I am not a statistician. I am someone who find scatterplots informative.
All I've done here is take the FightMetric data and compile it by reach advantage, which I'm defining as the difference in reach between the winner and the loser. Naturally, this results in a negative reach advantage in cases where the longer fighter loses.
Within any given reach advantage, the number of winning results is compared to the number of total results to produce a Winning Ratio. This is often called the winning percentage, but it's not a percentage, and I'm pedantic like that.
Then I dropped these two values into a scatterplot, plotting Reach Advantage against Winning Ratio.
You can obviously see a significant correlation there, but if you ignore the trendline you'll notice the distribution gets a little flat closer to a Reach Advantage of zero. Obviously, there are many more fights contested with smaller Reach Advantages (advantages over 10" are very rare), so I think what we're seeing is the increased signal at smaller (closer to zero) Reach Advantage values drowning out the noise we see at less common Reach Advantage values.

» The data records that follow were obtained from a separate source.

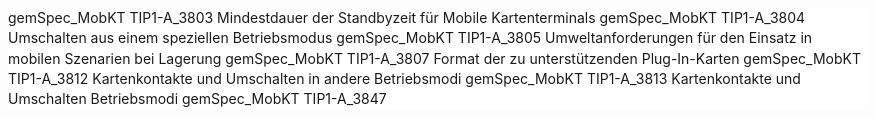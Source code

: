 </td><td>
gemSpec_MobKT

</td></tr><tr><td>
TIP1-A_3803

</td><td>
Mindestdauer der Standbyzeit für Mobile Kartenterminals

</td><td>
gemSpec_MobKT

</td></tr><tr><td>
TIP1-A_3804

</td><td>
Umschalten aus einem speziellen Betriebsmodus

</td><td>
gemSpec_MobKT

</td></tr><tr><td>
TIP1-A_3805

</td><td>
Umweltanforderungen für den Einsatz in mobilen Szenarien bei Lagerung

</td><td>
gemSpec_MobKT

</td></tr><tr><td>
TIP1-A_3807

</td><td>
Format der zu unterstützenden Plug-In-Karten

</td><td>
gemSpec_MobKT

</td></tr><tr><td>
TIP1-A_3812

</td><td>
Kartenkontakte und Umschalten in andere Betriebsmodi

</td><td>
gemSpec_MobKT

</td></tr><tr><td>
TIP1-A_3813

</td><td>
Kartenkontakte und Umschalten Betriebsmodi

</td><td>
gemSpec_MobKT

</td></tr><tr><td>
TIP1-A_3847
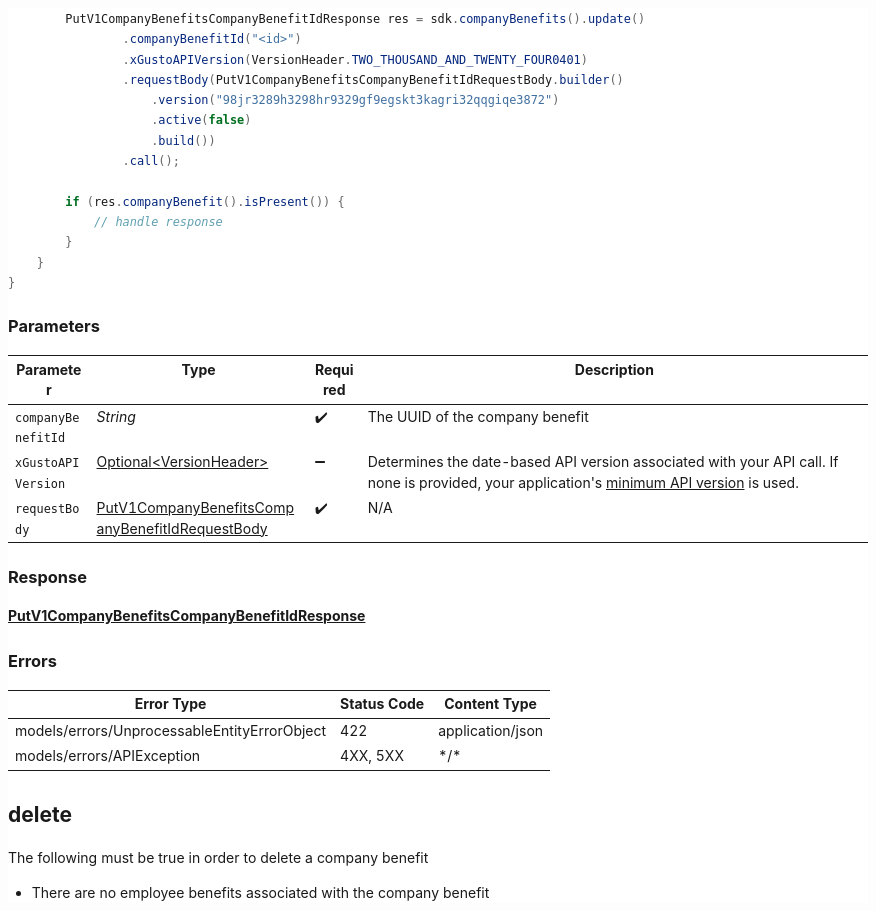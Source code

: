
 ```java
        PutV1CompanyBenefitsCompanyBenefitIdResponse res = sdk.companyBenefits().update()
                .companyBenefitId("<id>")
                .xGustoAPIVersion(VersionHeader.TWO_THOUSAND_AND_TWENTY_FOUR0401)
                .requestBody(PutV1CompanyBenefitsCompanyBenefitIdRequestBody.builder()
                    .version("98jr3289h3298hr9329gf9egskt3kagri32qqgiqe3872")
                    .active(false)
                    .build())
                .call();

        if (res.companyBenefit().isPresent()) {
            // handle response
        }
    }
}
```

### Parameters

| Parameter                                                                                                                                                                                                                    | Type                                                                                                                                                                                                                         | Required                                                                                                                                                                                                                     | Description                                                                                                                                                                                                                  |
| ---------------------------------------------------------------------------------------------------------------------------------------------------------------------------------------------------------------------------- | ---------------------------------------------------------------------------------------------------------------------------------------------------------------------------------------------------------------------------- | ---------------------------------------------------------------------------------------------------------------------------------------------------------------------------------------------------------------------------- | ---------------------------------------------------------------------------------------------------------------------------------------------------------------------------------------------------------------------------- |
| `companyBenefitId`                                                                                                                                                                                                           | *String*                                                                                                                                                                                                                     | :heavy_check_mark:                                                                                                                                                                                                           | The UUID of the company benefit                                                                                                                                                                                              |
| `xGustoAPIVersion`                                                                                                                                                                                                           | [Optional\<VersionHeader>](../../models/components/VersionHeader.md)                                                                                                                                                         | :heavy_minus_sign:                                                                                                                                                                                                           | Determines the date-based API version associated with your API call. If none is provided, your application's [minimum API version](https://docs.gusto.com/embedded-payroll/docs/api-versioning#minimum-api-version) is used. |
| `requestBody`                                                                                                                                                                                                                | [PutV1CompanyBenefitsCompanyBenefitIdRequestBody](../../models/operations/PutV1CompanyBenefitsCompanyBenefitIdRequestBody.md)                                                                                                | :heavy_check_mark:                                                                                                                                                                                                           | N/A                                                                                                                                                                                                                          |

### Response

**[PutV1CompanyBenefitsCompanyBenefitIdResponse](../../models/operations/PutV1CompanyBenefitsCompanyBenefitIdResponse.md)**

### Errors

| Error Type                                   | Status Code                                  | Content Type                                 |
| -------------------------------------------- | -------------------------------------------- | -------------------------------------------- |
| models/errors/UnprocessableEntityErrorObject | 422                                          | application/json                             |
| models/errors/APIException                   | 4XX, 5XX                                     | \*/\*                                        |

## delete

The following must be true in order to delete a company benefit
  - There are no employee benefits associated with the company benefit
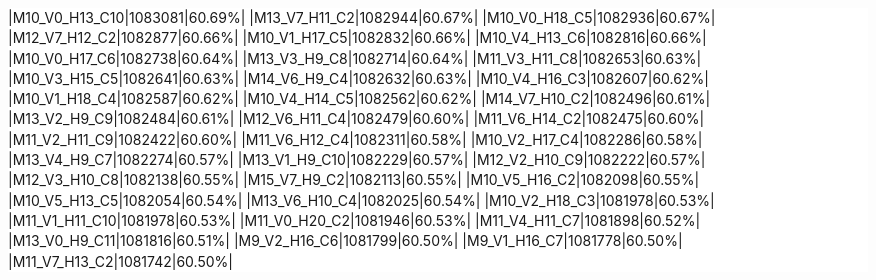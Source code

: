 |M10_V0_H13_C10|1083081|60.69%|
|M13_V7_H11_C2|1082944|60.67%|
|M10_V0_H18_C5|1082936|60.67%|
|M12_V7_H12_C2|1082877|60.66%|
|M10_V1_H17_C5|1082832|60.66%|
|M10_V4_H13_C6|1082816|60.66%|
|M10_V0_H17_C6|1082738|60.64%|
|M13_V3_H9_C8|1082714|60.64%|
|M11_V3_H11_C8|1082653|60.63%|
|M10_V3_H15_C5|1082641|60.63%|
|M14_V6_H9_C4|1082632|60.63%|
|M10_V4_H16_C3|1082607|60.62%|
|M10_V1_H18_C4|1082587|60.62%|
|M10_V4_H14_C5|1082562|60.62%|
|M14_V7_H10_C2|1082496|60.61%|
|M13_V2_H9_C9|1082484|60.61%|
|M12_V6_H11_C4|1082479|60.60%|
|M11_V6_H14_C2|1082475|60.60%|
|M11_V2_H11_C9|1082422|60.60%|
|M11_V6_H12_C4|1082311|60.58%|
|M10_V2_H17_C4|1082286|60.58%|
|M13_V4_H9_C7|1082274|60.57%|
|M13_V1_H9_C10|1082229|60.57%|
|M12_V2_H10_C9|1082222|60.57%|
|M12_V3_H10_C8|1082138|60.55%|
|M15_V7_H9_C2|1082113|60.55%|
|M10_V5_H16_C2|1082098|60.55%|
|M10_V5_H13_C5|1082054|60.54%|
|M13_V6_H10_C4|1082025|60.54%|
|M10_V2_H18_C3|1081978|60.53%|
|M11_V1_H11_C10|1081978|60.53%|
|M11_V0_H20_C2|1081946|60.53%|
|M11_V4_H11_C7|1081898|60.52%|
|M13_V0_H9_C11|1081816|60.51%|
|M9_V2_H16_C6|1081799|60.50%|
|M9_V1_H16_C7|1081778|60.50%|
|M11_V7_H13_C2|1081742|60.50%|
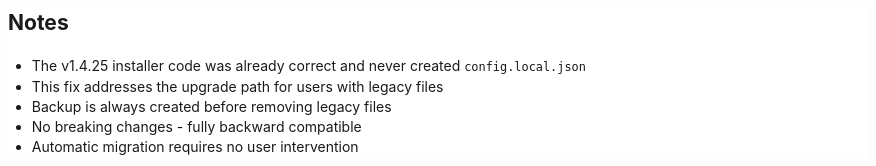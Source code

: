 ## Notes

- The v1.4.25 installer code was already correct and never created `config.local.json`
- This fix addresses the upgrade path for users with legacy files
- Backup is always created before removing legacy files
- No breaking changes - fully backward compatible
- Automatic migration requires no user intervention
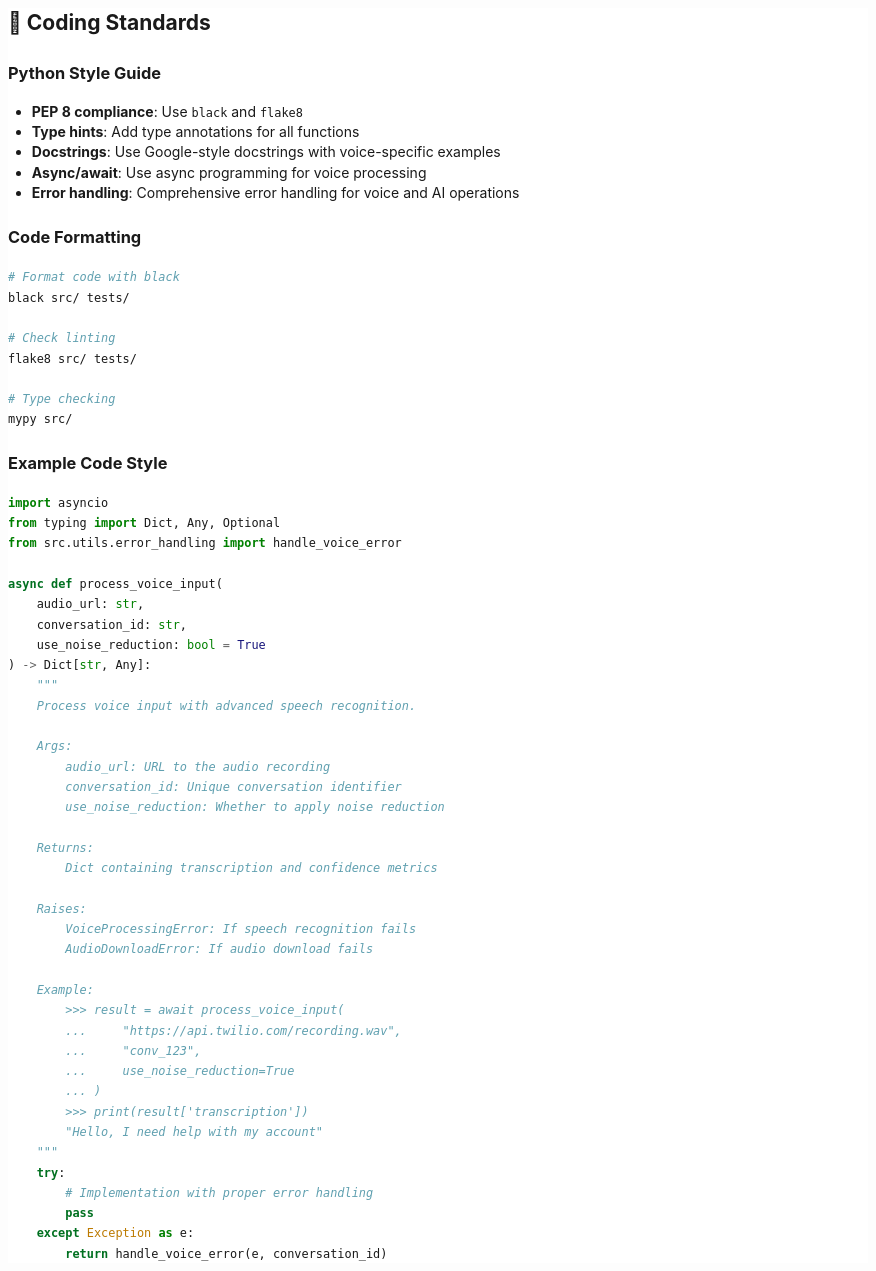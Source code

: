 ## 📏 Coding Standards

### Python Style Guide

- **PEP 8 compliance**: Use `black` and `flake8`
- **Type hints**: Add type annotations for all functions
- **Docstrings**: Use Google-style docstrings with voice-specific examples
- **Async/await**: Use async programming for voice processing
- **Error handling**: Comprehensive error handling for voice and AI operations

### Code Formatting

```bash
# Format code with black
black src/ tests/

# Check linting
flake8 src/ tests/

# Type checking
mypy src/
```

### Example Code Style

```python
import asyncio
from typing import Dict, Any, Optional
from src.utils.error_handling import handle_voice_error

async def process_voice_input(
    audio_url: str,
    conversation_id: str,
    use_noise_reduction: bool = True
) -> Dict[str, Any]:
    """
    Process voice input with advanced speech recognition.
    
    Args:
        audio_url: URL to the audio recording
        conversation_id: Unique conversation identifier
        use_noise_reduction: Whether to apply noise reduction
        
    Returns:
        Dict containing transcription and confidence metrics
        
    Raises:
        VoiceProcessingError: If speech recognition fails
        AudioDownloadError: If audio download fails
        
    Example:
        >>> result = await process_voice_input(
        ...     "https://api.twilio.com/recording.wav",
        ...     "conv_123",
        ...     use_noise_reduction=True
        ... )
        >>> print(result['transcription'])
        "Hello, I need help with my account"
    """
    try:
        # Implementation with proper error handling
        pass
    except Exception as e:
        return handle_voice_error(e, conversation_id)
```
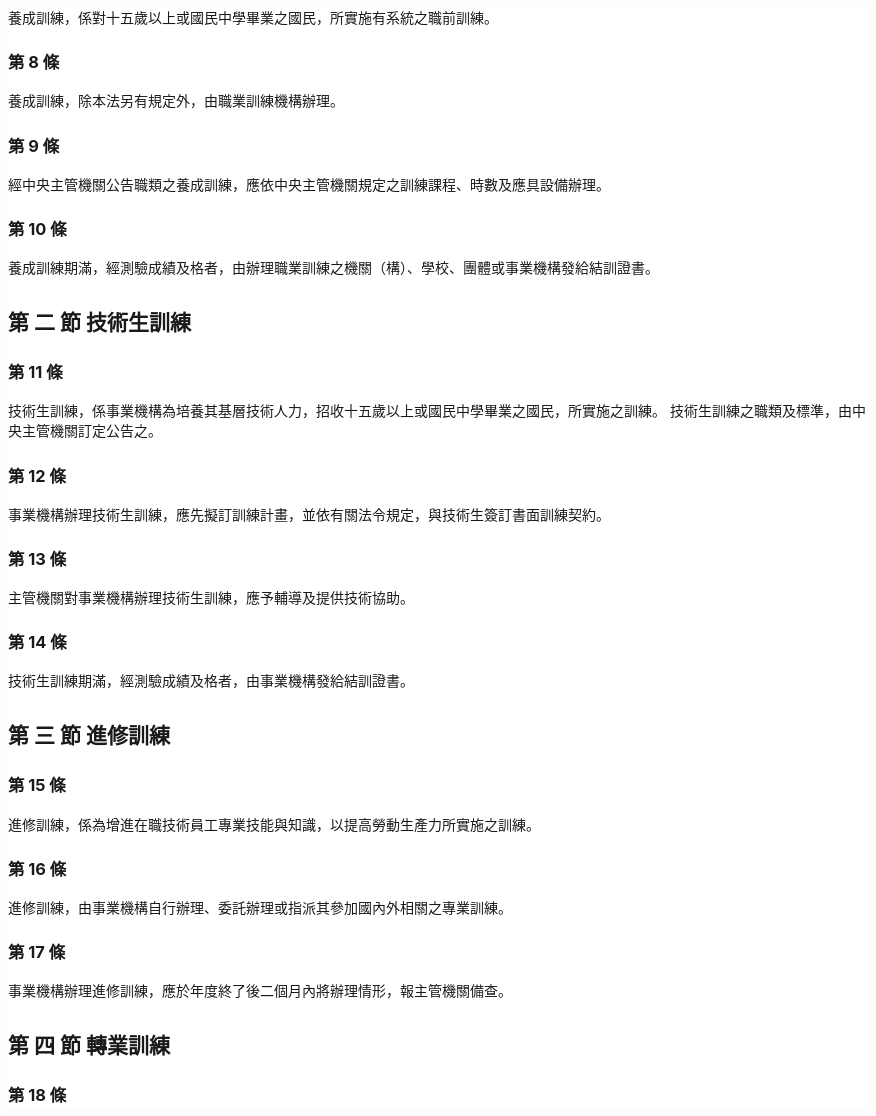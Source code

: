 養成訓練，係對十五歲以上或國民中學畢業之國民，所實施有系統之職前訓練。

### 第 8 條

養成訓練，除本法另有規定外，由職業訓練機構辦理。

### 第 9 條

經中央主管機關公告職類之養成訓練，應依中央主管機關規定之訓練課程、時數及應具設備辦理。

### 第 10 條

養成訓練期滿，經測驗成績及格者，由辦理職業訓練之機關（構）、學校、團體或事業機構發給結訓證書。

##       第 二 節 技術生訓練

### 第 11 條

技術生訓練，係事業機構為培養其基層技術人力，招收十五歲以上或國民中學畢業之國民，所實施之訓練。
技術生訓練之職類及標準，由中央主管機關訂定公告之。

### 第 12 條

事業機構辦理技術生訓練，應先擬訂訓練計畫，並依有關法令規定，與技術生簽訂書面訓練契約。

### 第 13 條

主管機關對事業機構辦理技術生訓練，應予輔導及提供技術協助。

### 第 14 條

技術生訓練期滿，經測驗成績及格者，由事業機構發給結訓證書。

##       第 三 節 進修訓練

### 第 15 條

進修訓練，係為增進在職技術員工專業技能與知識，以提高勞動生產力所實施之訓練。

### 第 16 條

進修訓練，由事業機構自行辦理、委託辦理或指派其參加國內外相關之專業訓練。

### 第 17 條

事業機構辦理進修訓練，應於年度終了後二個月內將辦理情形，報主管機關備查。

##       第 四 節 轉業訓練

### 第 18 條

Let's see if we can refine that by dropping all the Reach Advantage values represented in only one fight.
That's a flatter line. We've only removed seven Win events from the data, but that's a visibly flatter line. I'm sure someone can (or has) calcuated the r-squared values, but even without them we can see that this is a flatter line.
But there is still clearly some noise in the signal, as we have a few perfect records still scattered through the dataset. Let's try again, raising the minimum from two fights to three.
Now we've removed 12 more fights from the dataset, and the line got steeper again (I foolishly changed the scale of this chart, but if you extrapolate the line out it is clearly steeper). So some of that statistical noise was actually hiding a stronger correlation.
Can we show a causal relation? No. But these charts do offer some justification for the difference in reach being called an "advantage".
I noticed that a Reach Advantage of 0 has a perfect record in all of these charts, but that's obviously not true. If you remove that datapoint (as I had intended before I made these charts), it has a small effect on charts 2 and 3, making the trandline very slightly steeper in both cases.